ACTION ITEM
Reproduce all entries verbatim, with nothing added or dropped.

MATERIAL TO PROCESS
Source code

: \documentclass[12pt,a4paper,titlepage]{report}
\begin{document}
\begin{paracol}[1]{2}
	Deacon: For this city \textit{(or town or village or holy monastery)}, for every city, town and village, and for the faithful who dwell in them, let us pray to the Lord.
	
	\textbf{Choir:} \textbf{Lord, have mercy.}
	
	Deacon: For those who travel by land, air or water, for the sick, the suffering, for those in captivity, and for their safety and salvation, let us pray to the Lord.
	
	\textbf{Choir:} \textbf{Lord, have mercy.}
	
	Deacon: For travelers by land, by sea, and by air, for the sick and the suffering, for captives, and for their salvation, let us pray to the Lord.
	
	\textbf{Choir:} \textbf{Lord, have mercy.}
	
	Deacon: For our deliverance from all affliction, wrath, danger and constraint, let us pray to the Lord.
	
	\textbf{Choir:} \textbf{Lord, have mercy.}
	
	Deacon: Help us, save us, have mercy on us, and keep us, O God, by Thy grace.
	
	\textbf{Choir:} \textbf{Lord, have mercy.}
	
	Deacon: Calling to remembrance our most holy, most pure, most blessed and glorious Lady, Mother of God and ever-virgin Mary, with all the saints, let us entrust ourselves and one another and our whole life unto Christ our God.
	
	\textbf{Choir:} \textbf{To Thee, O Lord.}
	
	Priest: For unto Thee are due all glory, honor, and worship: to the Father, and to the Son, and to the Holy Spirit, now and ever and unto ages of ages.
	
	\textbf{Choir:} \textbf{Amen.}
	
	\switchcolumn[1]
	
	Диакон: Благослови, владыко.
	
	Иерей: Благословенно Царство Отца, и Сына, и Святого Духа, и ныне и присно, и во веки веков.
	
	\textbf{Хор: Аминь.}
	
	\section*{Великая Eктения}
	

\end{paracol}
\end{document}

TASK ANSWER
Source code

: \documentclass[12pt,a4paper,titlepage]{report}
\begin{document}
\begin{paracol}[1]{2}
	Deacon: For this city \textit{(or town or village or holy monastery)}, for every city, town and village, and for the faithful who dwell in them, let us pray to the Lord.
	
	\textbf{Choir:} \textbf{Lord, have mercy.}
	
	Deacon: For those who travel by land, air or water, for the sick, the suffering, for those in captivity, and for their safety and salvation, let us pray to the Lord.
	
	\textbf{Choir:} \textbf{Lord, have mercy.}
	
	Deacon: For travelers by land, by sea, and by air, for the sick and the suffering, for captives, and for their salvation, let us pray to the Lord.
	
	\textbf{Choir:} \textbf{Lord, have mercy.}
	
	Deacon: For our deliverance from all affliction, wrath, danger and constraint, let us pray to the Lord.
	
	\textbf{Choir:} \textbf{Lord, have mercy.}
	
	Deacon: Help us, save us, have mercy on us, and keep us, O God, by Thy grace.
	
	\textbf{Choir:} \textbf{Lord, have mercy.}
	
	Deacon: Calling to remembrance our most holy, most pure, most blessed and glorious Lady, Mother of God and ever-virgin Mary, with all the saints, let us entrust ourselves and one another and our whole life unto Christ our God.
	
	\textbf{Choir:} \textbf{To Thee, O Lord.}
	
	Priest: For unto Thee are due all glory, honor, and worship: to the Father, and to the Son, and to the Holy Spirit, now and ever and unto ages of ages.
	
	\textbf{Choir:} \textbf{Amen.}
	
	\switchcolumn[1]
	
	Диакон: Благослови, владыко.
	
	Иерей: Благословенно Царство Отца, и Сына, и Святого Духа, и ныне и присно, и во веки веков.
	
	\textbf{Хор: Аминь.}
	
	\section*{Великая Eктения}
	

\end{paracol}
\end{document}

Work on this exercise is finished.